Conseguenze di un attacco russo a Mykolaiv

Piccola posta

Gli attacchi Mykolaïv non sono solo un ostacolo alla controffensiva ucraina

Adriano Sofri

La Russia desidera conquistare Odessa, che nel frattempo cerca di vivere difendendo la propria bellezza

Ogni giorno, dunque ogni notte, sulle case e sugli ospedali della città di Mykolaiv si abbattono i missili russi. Pressoché ogni giorno si contano i morti, ogni giorno i feriti. Mykolaiv aveva mezzo milione di abitanti. Ora è svuotata di una gran parte dei suoi cittadini, quelli che sono riusciti a trovare riparo altrove, e riempita degli sfollati dal circondario e dal territorio a est, dov’è Kherson occupata. Non ha acqua. Vive, sopravvive, degli aiuti e dell’opera dei volontari. Due mesi fa i russi erano arrivati fin dentro la città e si ubriacavano del sentimento di avere la strada aperta alla volta di Odessa, poi la resistenza dell’esercito e della gente li ricacciò indietro. L’accanimento dell’artiglieria russa contro la città non può spiegarsi solo con l’intenzione di ostacolare nella retrovia la controffensiva, che c’è, degli ucraini verso Kherson: è piuttosto la dimostrazione che l’esercito russo non ha rinunciato al sogno di prendere Odessa. E castigarla. La vita di Odessa è oggi, come su un palcoscenico internazionale, la sfida a tutto ciò che la Russia di Putin, di Kirill e dei loro complici intendono spacciare al loro mondo. Ormai la Russia non può più sperare di prendere Odessa per farsene bella. Può lividamente desiderare di prendere Odessa per farla brutta. É il desiderio di sfregiare la bellezza che non si può avere né avvicinare.
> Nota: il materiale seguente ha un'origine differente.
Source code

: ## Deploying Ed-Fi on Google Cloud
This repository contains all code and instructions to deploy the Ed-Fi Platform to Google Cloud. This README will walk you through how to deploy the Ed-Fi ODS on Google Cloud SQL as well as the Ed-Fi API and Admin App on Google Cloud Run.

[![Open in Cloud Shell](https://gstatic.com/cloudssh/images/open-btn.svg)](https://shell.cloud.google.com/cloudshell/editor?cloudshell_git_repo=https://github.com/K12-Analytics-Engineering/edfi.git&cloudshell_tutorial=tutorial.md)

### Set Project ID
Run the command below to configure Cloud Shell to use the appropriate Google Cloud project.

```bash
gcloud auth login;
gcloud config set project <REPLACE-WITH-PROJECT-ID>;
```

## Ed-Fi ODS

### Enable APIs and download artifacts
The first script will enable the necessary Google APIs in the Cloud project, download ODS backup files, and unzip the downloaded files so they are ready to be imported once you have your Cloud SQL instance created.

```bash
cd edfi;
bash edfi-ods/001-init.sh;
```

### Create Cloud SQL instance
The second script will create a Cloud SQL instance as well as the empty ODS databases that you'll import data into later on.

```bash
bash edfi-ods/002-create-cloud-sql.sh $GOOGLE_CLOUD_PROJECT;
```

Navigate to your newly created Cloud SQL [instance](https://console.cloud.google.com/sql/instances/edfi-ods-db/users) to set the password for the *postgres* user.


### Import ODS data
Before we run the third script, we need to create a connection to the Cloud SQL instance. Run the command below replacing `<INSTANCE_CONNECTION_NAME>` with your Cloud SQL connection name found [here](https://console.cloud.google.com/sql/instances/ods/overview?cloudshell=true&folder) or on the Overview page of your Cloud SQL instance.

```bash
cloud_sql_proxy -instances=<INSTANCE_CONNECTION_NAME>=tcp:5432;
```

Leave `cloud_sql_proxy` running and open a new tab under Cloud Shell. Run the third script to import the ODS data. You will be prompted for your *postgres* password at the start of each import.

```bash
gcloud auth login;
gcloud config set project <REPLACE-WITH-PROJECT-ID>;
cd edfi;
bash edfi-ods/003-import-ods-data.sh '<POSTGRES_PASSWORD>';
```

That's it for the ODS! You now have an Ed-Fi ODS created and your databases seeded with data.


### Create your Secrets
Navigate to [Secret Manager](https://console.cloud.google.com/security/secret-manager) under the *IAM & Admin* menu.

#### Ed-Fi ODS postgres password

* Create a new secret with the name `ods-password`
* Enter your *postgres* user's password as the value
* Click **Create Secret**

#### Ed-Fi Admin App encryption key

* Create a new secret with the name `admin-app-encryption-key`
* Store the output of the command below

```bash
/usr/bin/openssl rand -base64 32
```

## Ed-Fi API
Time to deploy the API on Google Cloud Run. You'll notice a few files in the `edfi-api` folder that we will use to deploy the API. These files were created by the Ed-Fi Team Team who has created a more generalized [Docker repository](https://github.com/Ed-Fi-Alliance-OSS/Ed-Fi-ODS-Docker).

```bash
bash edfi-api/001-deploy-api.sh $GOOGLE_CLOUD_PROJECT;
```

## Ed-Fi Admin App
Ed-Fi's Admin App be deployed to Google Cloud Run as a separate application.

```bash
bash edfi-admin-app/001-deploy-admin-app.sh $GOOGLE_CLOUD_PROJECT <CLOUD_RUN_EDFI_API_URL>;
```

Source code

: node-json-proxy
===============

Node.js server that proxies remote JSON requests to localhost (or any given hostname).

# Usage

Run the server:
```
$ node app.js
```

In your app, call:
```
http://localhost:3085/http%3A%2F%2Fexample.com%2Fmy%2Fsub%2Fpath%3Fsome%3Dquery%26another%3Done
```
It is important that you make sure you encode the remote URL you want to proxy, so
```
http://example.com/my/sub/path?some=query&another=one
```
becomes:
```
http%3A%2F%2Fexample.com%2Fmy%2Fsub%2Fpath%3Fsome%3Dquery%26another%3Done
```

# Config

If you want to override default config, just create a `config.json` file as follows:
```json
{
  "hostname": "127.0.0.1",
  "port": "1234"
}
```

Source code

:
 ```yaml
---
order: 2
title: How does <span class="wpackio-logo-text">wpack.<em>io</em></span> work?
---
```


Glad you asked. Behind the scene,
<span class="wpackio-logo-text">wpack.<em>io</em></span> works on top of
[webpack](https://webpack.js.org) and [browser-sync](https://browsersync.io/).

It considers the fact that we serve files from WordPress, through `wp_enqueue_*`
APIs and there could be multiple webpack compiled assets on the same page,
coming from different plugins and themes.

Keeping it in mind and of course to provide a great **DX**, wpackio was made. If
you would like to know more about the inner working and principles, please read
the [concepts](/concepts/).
E la musica delle strade di Odessa, gli abiti delle sue ragazze, le sue aiuole, i suoi caffé, i teatri e le mostre, non hanno ragione di sentirsi in colpa con le persone della Mykolaiv trincerata per difenderla, perché è proprio questo che stanno difendendo: la dolce vita – provvisoria, effimera, forse – del loro retroterra, che è la promessa di una vita dolce anche per loro, un giorno, una notte, presto o tardi.